Citigroup Inc. economists led by Ebrahim Rahbari note that the stimulus measures deployed by Chinese policy makers are beginning to bear fruit, and the external backdrop has shown signs of improvement. While global growth remains weak, recent data suggest that "at least for now, it may no longer be weakening," lowering the risk that global GDP growth will fall below 2 percent (at market exchange rates) in 2016, the economists write.

However we're not yet out of the woods. According to Citi's team, there are still a bevy of factors that could derail the global economy's fragile expansion.

Rahbari & Co. highlighted five reasons why they take "only modest comfort" from the recent recovery in commodity prices, the pick-up in Chinese activity, and stable growth in other emerging market economies.

China's backsliding on its pledge to rebalance growth

China's recent return to a credit- and investment-led growth model "appears likely to exacerbate existing credit and investment excesses, and increase risks of an eventual credit and financial bust or a long-lasting period of low growth," writes Citi's team.

Indeed, in years past it's taken more and more borrowing for China's economy to expand at a similar pace, ratcheting up fears that credit is being poorly allocated. The stabilization in activity for the world's second-largest economy has occurred in an environment in which financial conditions have eased materially and the credit spigots remain open.

While estimates of Chinese monthly activity have tended to move in tandem with monetary conditions, Citi says it's worth questioning the durability of this growth model.

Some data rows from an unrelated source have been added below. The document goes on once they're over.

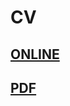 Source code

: # CV
## [ONLINE](https://alexandrewa.github.io/cv/)
## [PDF](https://nbviewer.jupyter.org/github/AlexandreWa/cv/blob/master/Alexandre_Wauthier_CV.pdf)
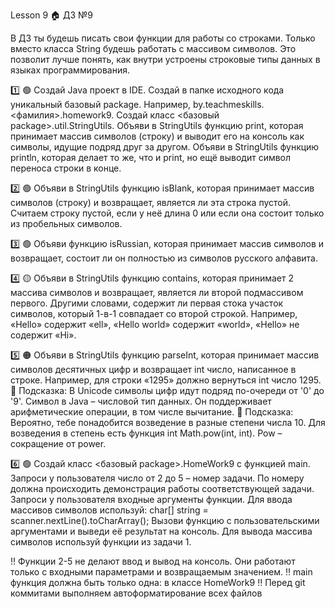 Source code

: Lesson 9
🏠 ДЗ №9

В ДЗ ты будешь писать свои функции для работы со строками. Только вместо класса String будешь работать с массивом символов. Это позволит лучше понять, как внутри устроены строковые типы данных в языках программирования. 

1️⃣ 🟢
Создай Java проект в IDE.
Создай в папке исходного кода уникальный базовый package. Например, by.teachmeskills.<фамилия>.homework9.
Создай класс  <базовый package>.util.StringUtils.
Объяви в StringUtils функцию print, которая принимает массив символов (строку) и выводит его на консоль как символы, идущие подряд друг за другом.
Объяви в StringUtils функцию println, которая делает то же, что и print, но ещё выводит символ переноса строки в конце. 

2️⃣ 🟢
Объяви в StringUtils функцию isBlank, которая принимает массив символов (строку) и возвращает, является ли эта строка пустой. Считаем строку пустой, если у неё длина 0 или если она состоит только из пробельных символов.

3️⃣ 🟢
Объяви функцию isRussian, которая принимает массив символов и возвращает, состоит ли он полностью из символов русского алфавита.

4️⃣ 🟡
Объяви в StringUtils функцию contains, которая принимает 2 массива символов и возвращает, является ли второй подмассивом первого. Другими словами, содержит ли первая стока участок символов, который 1-в-1 совпадает со второй строкой. Например, «Hello» содержит «ell», «Hello world» содержит «world», «Hello» не содержит «Hi».

5️⃣ 🟠 
Объяви в StringUtils функцию parseInt, которая принимает массив символов десятичных цифр и возвращает int число, написанное в строке. Например, для строки «1295» должно вернуться int число 1295.
🛟 Подсказка:
В Unicode символы цифр идут подряд по-очереди от '0' до '9'.
Символ в Java – числовой тип данных. Он поддерживает арифметические операции, в том числе вычитание.
🛟 Подсказка: 
Вероятно, тебе понадобится возведение в разные степени числа 10. Для возведения в степень есть функция int Math.pow(int, int). Pow – сокращение от power. 

6️⃣ 🟢
Создай класс
<базовый package>.HomeWork9 с функцией main.
Запроси у пользователя число от 2 до 5 – номер задачи. По номеру должна происходить демонстрация работы соответствующей задачи. 
Запроси у пользователя входные аргументы функции. Для ввода массивов символов используй:
char[] string = scanner.nextLine().toCharArray();
Вызови функцию с пользовательскими аргументами и выведи её результат на консоль.
Для вывода массива символов используй функции из задачи 1.

‼️ Функции 2-5 не делают ввод и вывод на консоль. Они работают только с входными параметрами и возвращаемым значением.
‼️ main функция должна быть только одна: в классе HomeWork9
‼️ Перед git коммитами выполняем автоформатирование всех файлов
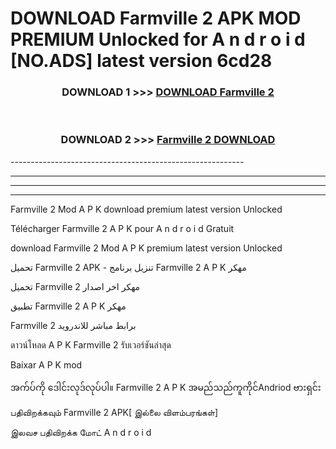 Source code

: # DOWNLOAD Farmville 2  APK MOD PREMIUM Unlocked for A n d r o i d [NO.ADS] latest version 6cd28 



<div align="center">

<h3>DOWNLOAD 1 >>> <a href="https://getmod2.web.app/?judul=Farmville 2 ">DOWNLOAD Farmville 2 </a></h3><br>

<h3>DOWNLOAD 2 >>> <a href="https://getmod2.web.app/?judul=Farmville 2 ">Farmville 2  DOWNLOAD </a></h3>

</div>
----------------------------------------------------------

----------------------------------------------------------

----------------------------------------------------------

----------------------------------------------------------

Farmville 2  Mod A P K download premium latest version Unlocked

Télécharger Farmville 2  A P K pour A n d r o i d Gratuit

download Farmville 2  Mod A P K premium latest version Unlocked

تحميل Farmville 2  APK - تنزيل برنامج Farmville 2  A P K مهكر

تحميل Farmville 2  مهكر اخر اصدار

تطبيق Farmville 2  A P K مهكر

Farmville 2  برابط مباشر للاندرويد

ดาวน์โหลด A P K Farmville 2  รับเวอร์ชันล่าสุด

Baixar A P K mod

အက်ပ်ကို ဒေါင်းလုဒ်လုပ်ပါ။ Farmville 2  A P K အမည်သည်ကူကိုင်Andriod ဗားရှင်း

பதிவிறக்கவும் Farmville 2  APK[ இல்லை விளம்பரங்கள்] 
 
இலவச பதிவிறக்க மோட் A n d r o i d



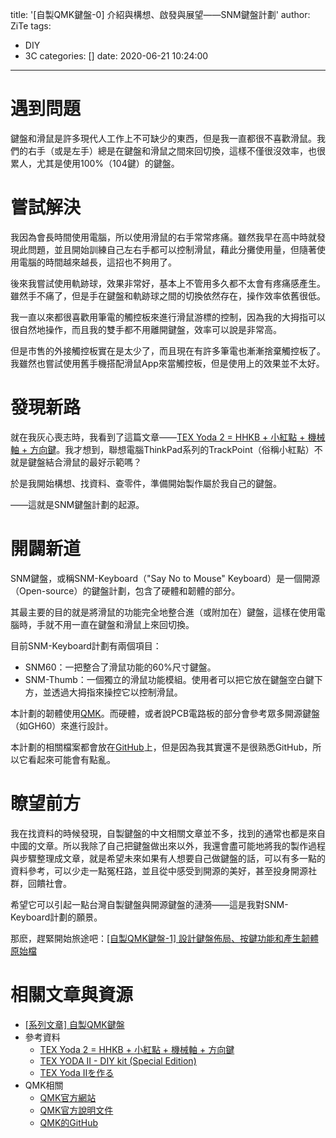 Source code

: title: '[自製QMK鍵盤-0] 介紹與構想、啟發與展望——SNM鍵盤計劃'
author: ZiTe
tags:
  - DIY
  - 3C
categories: []
date: 2020-06-21 10:24:00
---
# 遇到問題

鍵盤和滑鼠是許多現代人工作上不可缺少的東西，但是我一直都很不喜歡滑鼠。我們的右手（或是左手）總是在鍵盤和滑鼠之間來回切換，這樣不僅很沒效率，也很累人，尤其是使用100%（104鍵）的鍵盤。

<!--more-->

# 嘗試解決

我因為會長時間使用電腦，所以使用滑鼠的右手常常疼痛。雖然我早在高中時就發現此問題，並且開始訓練自己左右手都可以控制滑鼠，藉此分攤使用量，但隨著使用電腦的時間越來越長，這招也不夠用了。

後來我嘗試使用軌跡球，效果非常好，基本上不管用多久都不太會有疼痛感產生。雖然手不痛了，但是手在鍵盤和軌跡球之間的切換依然存在，操作效率依舊很低。

我一直以來都很喜歡用筆電的觸控板來進行滑鼠游標的控制，因為我的大拇指可以很自然地操作，而且我的雙手都不用離開鍵盤，效率可以說是非常高。

但是市售的外接觸控板實在是太少了，而且現在有許多筆電也漸漸捨棄觸控板了。我雖然也嘗試使用舊手機搭配滑鼠App來當觸控板，但是使用上的效果並不太好。

# 發現新路

就在我灰心喪志時，我看到了這篇文章——[TEX Yoda 2 = HHKB + 小紅點 + 機械軸 + 方向鍵](https://tsai.it/archives/2017/11/tex-yoda-2-hhkb-%E5%B0%8F%E7%B4%85%E9%BB%9E-%E6%A9%9F%E6%A2%B0%E8%BB%B8-%E6%96%B9%E5%90%91%E9%8D%B5/)。我才想到，聯想電腦ThinkPad系列的TrackPoint（俗稱小紅點）不就是鍵盤結合滑鼠的最好示範嗎？

於是我開始構想、找資料、查零件，準備開始製作屬於我自己的鍵盤。

——這就是SNM鍵盤計劃的起源。

# 開闢新道

SNM鍵盤，或稱SNM-Keyboard（"Say No to Mouse" Keyboard）是一個開源（Open-source）的鍵盤計劃，包含了硬體和韌體的部分。

其最主要的目的就是將滑鼠的功能完全地整合進（或附加在）鍵盤，這樣在使用電腦時，手就不用一直在鍵盤和滑鼠上來回切換。

目前SNM-Keyboard計劃有兩個項目：

* SNM60：一把整合了滑鼠功能的60%尺寸鍵盤。
* SNM-Thumb：一個獨立的滑鼠功能模組。使用者可以把它放在鍵盤空白鍵下方，並透過大拇指來操控它以控制滑鼠。

本計劃的韌體使用[QMK](https://github.com/qmk/qmk_firmware)。而硬體，或者說PCB電路板的部分會參考眾多開源鍵盤（如GH60）來進行設計。

本計劃的相關檔案都會放在[GitHub](https://github.com/ZiTe-H/snm-keyboard/tree/master)上，但是因為我其實還不是很熟悉GitHub，所以它看起來可能會有點亂。

# 瞭望前方

我在找資料的時候發現，自製鍵盤的中文相關文章並不多，找到的通常也都是來自中國的文章。所以我除了自己把鍵盤做出來以外，我還會盡可能地將我的製作過程與步驟整理成文章，就是希望未來如果有人想要自己做鍵盤的話，可以有多一點的資料參考，可以少走一點冤枉路，並且從中感受到開源的美好，甚至投身開源社群，回饋社會。

希望它可以引起一點台灣自製鍵盤與開源鍵盤的漣漪——這是我對SNM-Keyboard計劃的願景。

那麽，趕緊開始旅途吧：[\[自製QMK鍵盤-1\] 設計鍵盤佈局、按鍵功能和產生韌體原始檔](/2020/06/diyqmkkeyboard-1/)

# 相關文章與資源

* [\[系列文章\] 自製QMK鍵盤](/pages/serial/s-diysnmkeyboard.html)
* 參考資料
	* [TEX Yoda 2 = HHKB + 小紅點 + 機械軸 + 方向鍵](https://tsai.it/archives/2017/11/tex-yoda-2-hhkb-%E5%B0%8F%E7%B4%85%E9%BB%9E-%E6%A9%9F%E6%A2%B0%E8%BB%B8-%E6%96%B9%E5%90%91%E9%8D%B5/)
	* [TEX YODA II - DIY kit (Special Edition)](https://geekhack.org/index.php?topic=92681.0)
	* [TEX Yoda IIを作る](https://kobtea.net/posts/2019/01/11/tex-yoda-2/)
* QMK相關
	* [QMK官方網站](https://qmk.fm/)
	* [QMK官方說明文件](https://docs.qmk.fm/#/)
	* [QMK的GitHub](https://github.com/qmk/qmk_firmware)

Emerging markets haven't been fixed just yet


EM asset prices have been flattered by two things—"both of which may prove temporary," write Rahbari and Co.  While the U.S. dollar is weaker and expectations of an aggressive Fed tightening cycle have receded, "structural issues persist throughout many EM countries," they say.

The yield on December 2017 eurodollar futures contracts collapsed at the start of this year as the market carnage caused traders to bet that the Federal Reserve would inch interest rates higher at a more gradual pace than previously assumed.


But if those yields retrace higher at the same pace at which they retreated, emerging market economies might not be on as firm a footing as some hope, and the risks to financial stability stemming from a lofty greenback could once again come on the agenda.